Nel ’99, dopo nove anni di istruttoria, il giudice Priore ha scritto che il volo Itavia 870 è rimasto vittima di “un’azione militare di intercettamento messa in atto, verosimilmente, nei confronti dell’aereo che era nascosto sotto di esso”. "Un atto di guerra, guerra di fatto e non dichiarata, un’operazione di polizia internazionale coperta contro il nostro Paese, di cui furono violati confini e diritti".

L’Itavia 870 è la vittima fortuita di questa azione: di una “near collision” con un altro velivolo o, peggio ancora, abbattuto da un missile. E poi, come non ricordare quel MiG 23 libico ritrovato sulla Sila, caduto, dice la nostra Aeronautica, il 18 luglio 1980, perché rimasto senza carburante, ma con dentro un pilota che indossa divisa e anfibi della nostra Aeronautica. Un pilota morto almeno venti giorni prima, forse addirittura sempre quel 27 giugno. Un MiG con qualche buco di troppo sulla carlinga, che interessa a molti: alla Cia, ai nostri Servizi, ai Carabinieri di Crotone, che lo cercarono a fine giugno e che negheranno per anni di essersene interessati. Un caccia di un Paese ostile che verosimilmente “buca” lo spazio aereo italiano mentre nel basso Mediterraneo è in corso un’imponente esercitazione della Nato. Forse la chiave di volta è proprio il suo ruolo. Forse, come disse Giovanni Spadolini ai giornalisti: “Scoprite cosa è successo a quel MiG caduto sulla Sila e troverete la chiave per capire la strage di Ustica”.
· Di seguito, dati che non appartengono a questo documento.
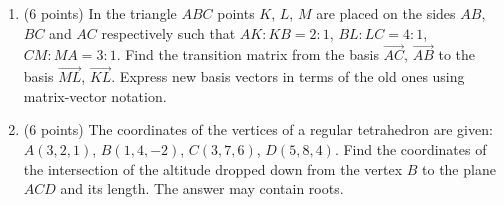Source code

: \documentclass[]{exam}
\begin{document}
\begin{enumerate}





\item (6 points)   
In the triangle $ABC$ points $K$, $L$, $M$ are placed on the sides $AB$, $BC$ and $AC$ respectively such that $AK : KB = 2 : 1$, $BL : LC = 4 : 1$, $CM : MA = 3 : 1$. Find the transition matrix from the basis $\overrightarrow{AC}$, $\overrightarrow{AB}$ to the basis $\overrightarrow{ML}$, $\overrightarrow{KL}$. Express new basis vectors in terms of the old ones using matrix-vector notation.




\item (6 points) The coordinates of the vertices of a regular tetrahedron are given: $A(3,2,1)$, $B(1,4,-2)$, $C(3,7,6)$, $D(5,8,4)$. Find the coordinates of the intersection of the altitude dropped down from the vertex $B$ to the plane $ACD$ and its length. The answer may contain roots. 


\end{enumerate}
\end{document}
"Auspichiamo che la Procura di Roma indaghi anche sui depistaggi che persino negli ultimi anni sono stati perpetrati distorcendo ancora la verità", afferma Daniele Osnato, uno dei legali dei familiari delle vittime. "Ed auspichiamo - va avanti l'avvocato - che le indagini siano estese anche alle modalità con cui qualche ministero ha ottemperato all'obbligo di desecretazione degli atti. Il Governo, dal canto suo, dovrà chiedere conto dell'operato di alcune decine di depistastori già identificati e delle responsabilità dei 'Paesi amici' che quella notte giocavano alla guerra. È inaccettabile che ci siano, ancora oggi, persone sorde alle concrete esigenze di verità e di giustizia, che lucrano sul silenzio e sulla vita negata a 81 italiani. Non ci fermeremo mai. Né i parenti delle vittime né i cittadini italiani possono tollerare che certe lobby, politiche e militari, continuino a distorcere la verità e a mistificare le risultanze processuali speculando, alla ricerca di una inutile notorietà, sulla memoria delle vittime".
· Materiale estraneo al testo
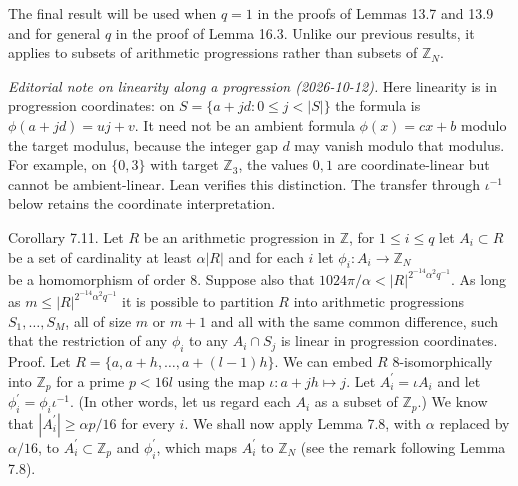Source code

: \documentclass[10pt]{article}
\begin{document}
The final result will be used when $q=1$ in the proofs of Lemmas 13.7 and 13.9 and for general $q$ in the proof of Lemma 16.3. Unlike our previous results, it applies to subsets of arithmetic progressions rather than subsets of $\mathbb{Z}_{N}$.

\emph{Editorial note on linearity along a progression (2026-10-12).}
Here linearity is in progression coordinates: on
$S=\{a+jd:0\leqslant j<|S|\}$ the formula is $\phi(a+jd)=uj+v$.
It need not be an ambient formula $\phi(x)=cx+b$ modulo the target
modulus, because the integer gap $d$ may vanish modulo that modulus.
For example, on $\{0,3\}$ with target $\mathbb Z_3$, the values $0,1$
are coordinate-linear but cannot be ambient-linear. Lean verifies this
distinction. The transfer through $\iota^{-1}$ below retains the
coordinate interpretation.

Corollary 7.11. Let $R$ be an arithmetic progression in $\mathbb{Z}$, for $1 \leqslant i \leqslant q$ let $A_{i} \subset R$ be a set of cardinality at least $\alpha|R|$ and for each $i$ let $\phi_{i}: A_{i} \rightarrow \mathbb{Z}_{N}$\\
be a homomorphism of order 8. Suppose also that $1024\pi/\alpha<|R|^{2^{-14}\alpha^{2}q^{-1}}$. As long as $m \leqslant|R|^{2^{-14} \alpha^{2} q^{-1}}$ it is possible to partition $R$ into arithmetic progressions $S_{1}, \ldots, S_{M}$, all of size $m$ or $m+1$ and all with the same common difference, such that the restriction of any $\phi_{i}$ to any $A_{i} \cap S_{j}$ is linear in progression coordinates.\\
Proof. Let $R=\{a, a+h, \ldots, a+(l-1) h\}$. We can embed $R$ 8-isomorphically into $\mathbb{Z}_{p}$ for a prime $p<16 l$ using the map $\iota: a+j h \mapsto j$. Let $A_{i}^{\prime}=\iota A_{i}$ and let $\phi_{i}^{\prime}=\phi_{i} \iota^{-1}$. (In other words, let us regard each $A_{i}$ as a subset of $\mathbb{Z}_{p}$.) We know that $\left|A_{i}^{\prime}\right| \geqslant \alpha p / 16$ for every $i$. We shall now apply Lemma 7.8, with $\alpha$ replaced by $\alpha / 16$, to $A_{i}^{\prime} \subset \mathbb{Z}_{p}$ and $\phi_{i}^{\prime}$, which maps $A_{i}^{\prime}$ to $\mathbb{Z}_{N}$ (see the remark following Lemma 7.8).
\end{document}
La Corte d’Appello di Palermo, in sede civile, con cinque distinti pronunciamenti, ha confermato la genuinità delle conclusioni dell'inchiesta Priore aprendo la strada al riconoscimento di risarcimenti milionari (in gran parte non ancora elargiti) nei confronti dei familiari delle vittime e degli eredi di Davanzali. Un’inchiesta della Procura di Roma, ispirata dalle rivelazioni di Cossiga, invece, sta cercando i tasselli mancanti attraverso nuove rogatorie internazionali (promosse verso Stati Uniti, Francia, Nato e Germania). Nuovi testimoni hanno iniziato a fornire elementi o semplicemente a confermare i sospetti che le precedenti indagini non erano riuscite a tradurre in prove. Ma la verità, che ad ogni anniversario sembra a portata di mano, continua a rimbalzare sul muro di gomma. Un bisogno da sempre orfano del sostegno dello Stato e della volontà politica di andare fino in fondo. Lo stesso Stato che per questa storia ha processato più volte se stesso. Lo stesso Stato chiamato a risarcire i familiari delle vittime. Lo stesso Stato che custodisce gelosamente un segreto, e con esso le risposte che Stefano attende da 39 anni.